Killer Arguments Against LVT, Not (431)

Arch-Tory/NIMBY Nicholas Clarke on Twitter @drmagwai

And what you fail to mention is that lvt only works properly when all land is already developed. Do we want the UK to become a mega city?

This is the sort of baseless crap that we have to deal with.

I remember that Sobers (I think it was him) once advanced the argument that LVT would only work for an agricultural economy, also without justification or explanation.

As per usual, we are presented with two baseless arguments which cancel each other out.

Let's take a breath and do facts and logic:

1. Most of the UK by surface area is 'developed'. Up to one-tenth is actually built on (incl. roads, reservoirs, back gardens etc) and most of the rest has been 'developed' or adapted for farming and some bits have been kept close to pristine for tourism, leisure, wildlife etc.

2. Even if both arguments, taken in isolation had some validity (which they don't), then it would be quite easy to split up the UK (or any similar country) into two regions - the urban bits (where LVT would work properly, even by Nimby Clarke's own admission) and the remaining rural area (where LVT would work fine by Sobers' admission).

3. The UK is not going to become a mega city any time soon - with or without LVT - it would require a twenty-fold increase in population to about one billion to make it worthwhile. So that is the stupidest rhetorical question of the day.

2 comments:

Sobers said...

There is a point that an LVT could tend to encourage land to be developed from agricultural to housing or commercial uses. It depends really how the LVT is calculated. If calculated from capital values then it would tend to encourage development, because the capital value of a piece of land that is in a advantageous location for potentially getting planning permission is far higher than a pure agricultural value. 3-5 times as much, maybe even more. This is down to 'hope value' - people thinking 'If I buy this field I can get planning, and it'll be worth millions, so I can afford to bid several times its agricultural value', even for fields that are purely agricultural status and always have been. So the valuation of such fields would rise, as would their LVT and thus they would be forced into the development process as owners decided they'd have to sell it as the LVT would not be affordable out of any agricultural production.

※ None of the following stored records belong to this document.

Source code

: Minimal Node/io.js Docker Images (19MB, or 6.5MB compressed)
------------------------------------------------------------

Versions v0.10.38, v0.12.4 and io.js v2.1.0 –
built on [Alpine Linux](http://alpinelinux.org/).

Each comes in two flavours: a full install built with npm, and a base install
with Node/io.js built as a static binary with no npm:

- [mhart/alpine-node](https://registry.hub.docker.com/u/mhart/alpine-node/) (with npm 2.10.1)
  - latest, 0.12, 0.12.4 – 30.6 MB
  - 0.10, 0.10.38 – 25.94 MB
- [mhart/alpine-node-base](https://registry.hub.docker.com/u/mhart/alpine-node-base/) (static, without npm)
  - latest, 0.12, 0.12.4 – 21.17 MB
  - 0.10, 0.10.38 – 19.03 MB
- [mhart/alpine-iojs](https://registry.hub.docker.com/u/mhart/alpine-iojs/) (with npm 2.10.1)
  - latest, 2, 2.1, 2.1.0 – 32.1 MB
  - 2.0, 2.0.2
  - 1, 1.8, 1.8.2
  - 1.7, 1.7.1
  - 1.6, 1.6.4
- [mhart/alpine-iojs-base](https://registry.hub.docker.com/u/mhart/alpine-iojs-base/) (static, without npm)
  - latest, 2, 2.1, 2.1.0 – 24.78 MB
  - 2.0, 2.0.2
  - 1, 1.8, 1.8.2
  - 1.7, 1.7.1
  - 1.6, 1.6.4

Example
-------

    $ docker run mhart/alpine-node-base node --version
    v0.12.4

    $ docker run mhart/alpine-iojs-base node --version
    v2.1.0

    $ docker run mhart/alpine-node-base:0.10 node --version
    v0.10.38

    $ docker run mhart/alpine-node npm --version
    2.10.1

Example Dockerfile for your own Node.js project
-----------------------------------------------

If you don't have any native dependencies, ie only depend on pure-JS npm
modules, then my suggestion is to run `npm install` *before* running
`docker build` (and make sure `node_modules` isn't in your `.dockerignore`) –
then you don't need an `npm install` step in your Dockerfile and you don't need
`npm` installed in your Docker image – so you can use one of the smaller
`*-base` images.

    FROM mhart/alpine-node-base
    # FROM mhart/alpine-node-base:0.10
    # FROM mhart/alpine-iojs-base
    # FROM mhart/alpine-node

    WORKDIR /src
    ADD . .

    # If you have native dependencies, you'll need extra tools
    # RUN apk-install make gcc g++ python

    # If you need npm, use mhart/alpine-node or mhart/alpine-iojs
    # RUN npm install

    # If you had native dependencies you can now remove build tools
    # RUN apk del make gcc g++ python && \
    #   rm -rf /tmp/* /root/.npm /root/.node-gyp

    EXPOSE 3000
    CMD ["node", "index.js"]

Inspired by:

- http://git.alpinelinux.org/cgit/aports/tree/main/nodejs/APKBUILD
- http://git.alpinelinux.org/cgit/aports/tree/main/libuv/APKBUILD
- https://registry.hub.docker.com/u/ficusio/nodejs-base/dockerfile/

If on the other hand the LVT was calculated on the rental value of the land, then this process would not apply - the rise in capital value due to hope of development does not affect the actual productive capacity of the land as farmland, so the rent one can achieve remains the same, so the LVT would also be unchanged.

What one has to understand that while there is a step change in the capital value of land on a change in planning, there is a leakage of that higher capital value BEFORE any planning change is ever made, because people value the prospects of that change before it happens. Thus any LVT based on capital values will pick up on that leakage, and thus the development process would become a self perpetuating loop.

Mark Wadsworth said...

S, proper LVT would be calculated on rental value of current actual/permitted use. Hope value would therefore be completely ignored.